:: EXERCISE PROMPT ::
Copy each line below as written, but skip the pictures.

:: ENTRIES PROVIDED ::
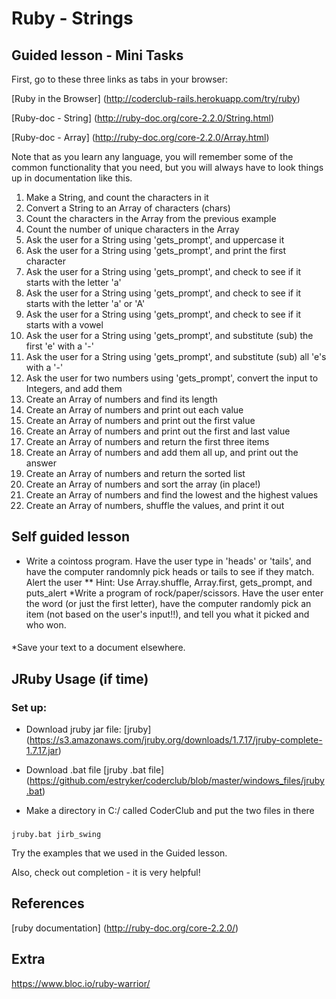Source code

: # Ruby - Strings

## Guided lesson - Mini Tasks
First, go to these three links as tabs in your browser:

[Ruby in the Browser] (http://coderclub-rails.herokuapp.com/try/ruby)
 
[Ruby-doc - String] (http://ruby-doc.org/core-2.2.0/String.html) 

[Ruby-doc - Array] (http://ruby-doc.org/core-2.2.0/Array.html)

Note that as you learn any language, you will remember some of the common functionality that you need, 
but you will always have to look things up in documentation like this. 

1. Make a String, and count the characters in it
1. Convert a String to an Array of characters (chars)
1. Count the characters in the Array from the previous example
1. Count the number of unique characters in the Array
1. Ask the user for a String using 'gets_prompt', and uppercase it
1. Ask the user for a String using 'gets_prompt', and print the first character
1. Ask the user for a String using 'gets_prompt', and check to see if it starts with the letter 'a'
1. Ask the user for a String using 'gets_prompt', and check to see if it starts with the letter 'a' or 'A' 
1. Ask the user for a String using 'gets_prompt', and check to see if it starts with a vowel 
1. Ask the user for a String using 'gets_prompt', and substitute (sub) the first 'e' with a '-'
1. Ask the user for a String using 'gets_prompt', and substitute (sub) all 'e's with a '-'
1. Ask the user for two numbers using 'gets_prompt', convert the input to Integers, and add them
1. Create an Array of numbers and find its length
1. Create an Array of numbers and print out each value
1. Create an Array of numbers and print out the first value
1. Create an Array of numbers and print out the first and last value
1. Create an Array of numbers and return the first three items
1. Create an Array of numbers and add them all up, and print out the answer 
1. Create an Array of numbers and return the sorted list
1. Create an Array of numbers and sort the array (in place!) 
1. Create an Array of numbers and find the lowest and the highest values
1. Create an Array of numbers, shuffle the values, and print it out

## Self guided lesson
* Write a cointoss program.  Have the user type in 'heads' or 'tails', and have the computer randomnly pick heads or tails to see if they match. Alert the user
** Hint: Use Array.shuffle, Array.first, gets_prompt, and puts_alert 
*Write a program of rock/paper/scissors. Have the user enter the word (or just the first letter), have the computer randomly pick an item (not based on the user's input!!), and tell you what it picked and who won. 

#### 
*Save your text to a document elsewhere. 

## JRuby Usage (if time)
### Set up:
* Download jruby jar file:
[jruby] (https://s3.amazonaws.com/jruby.org/downloads/1.7.17/jruby-complete-1.7.17.jar)

* Download .bat file
[jruby .bat file] (https://github.com/estryker/coderclub/blob/master/windows_files/jruby.bat)

* Make a directory in C:/ called CoderClub and put the two files in there

### 
```
jruby.bat jirb_swing
```

Try the examples that we used in the Guided lesson. 

Also, check out <Tab> completion - it is very helpful!

## References
[ruby documentation] (http://ruby-doc.org/core-2.2.0/)

## Extra
https://www.bloc.io/ruby-warrior/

:: RESULT ::
Source code

: # Ruby - Strings

## Guided lesson - Mini Tasks
First, go to these three links as tabs in your browser:

[Ruby in the Browser] (http://coderclub-rails.herokuapp.com/try/ruby)
 
[Ruby-doc - String] (http://ruby-doc.org/core-2.2.0/String.html) 

[Ruby-doc - Array] (http://ruby-doc.org/core-2.2.0/Array.html)

Note that as you learn any language, you will remember some of the common functionality that you need, 
but you will always have to look things up in documentation like this. 

1. Make a String, and count the characters in it
1. Convert a String to an Array of characters (chars)
1. Count the characters in the Array from the previous example
1. Count the number of unique characters in the Array
1. Ask the user for a String using 'gets_prompt', and uppercase it
1. Ask the user for a String using 'gets_prompt', and print the first character
1. Ask the user for a String using 'gets_prompt', and check to see if it starts with the letter 'a'
1. Ask the user for a String using 'gets_prompt', and check to see if it starts with the letter 'a' or 'A' 
1. Ask the user for a String using 'gets_prompt', and check to see if it starts with a vowel 
1. Ask the user for a String using 'gets_prompt', and substitute (sub) the first 'e' with a '-'
1. Ask the user for a String using 'gets_prompt', and substitute (sub) all 'e's with a '-'
1. Ask the user for two numbers using 'gets_prompt', convert the input to Integers, and add them
1. Create an Array of numbers and find its length
1. Create an Array of numbers and print out each value
1. Create an Array of numbers and print out the first value
1. Create an Array of numbers and print out the first and last value
1. Create an Array of numbers and return the first three items
1. Create an Array of numbers and add them all up, and print out the answer 
1. Create an Array of numbers and return the sorted list
1. Create an Array of numbers and sort the array (in place!) 
1. Create an Array of numbers and find the lowest and the highest values
1. Create an Array of numbers, shuffle the values, and print it out

## Self guided lesson
* Write a cointoss program.  Have the user type in 'heads' or 'tails', and have the computer randomnly pick heads or tails to see if they match. Alert the user
** Hint: Use Array.shuffle, Array.first, gets_prompt, and puts_alert 
*Write a program of rock/paper/scissors. Have the user enter the word (or just the first letter), have the computer randomly pick an item (not based on the user's input!!), and tell you what it picked and who won. 

#### 
*Save your text to a document elsewhere. 

## JRuby Usage (if time)
### Set up:
* Download jruby jar file:
[jruby] (https://s3.amazonaws.com/jruby.org/downloads/1.7.17/jruby-complete-1.7.17.jar)

* Download .bat file
[jruby .bat file] (https://github.com/estryker/coderclub/blob/master/windows_files/jruby.bat)

* Make a directory in C:/ called CoderClub and put the two files in there

### 
```
jruby.bat jirb_swing
```

Try the examples that we used in the Guided lesson. 

Also, check out <Tab> completion - it is very helpful!

## References
[ruby documentation] (http://ruby-doc.org/core-2.2.0/)

## Extra
https://www.bloc.io/ruby-warrior/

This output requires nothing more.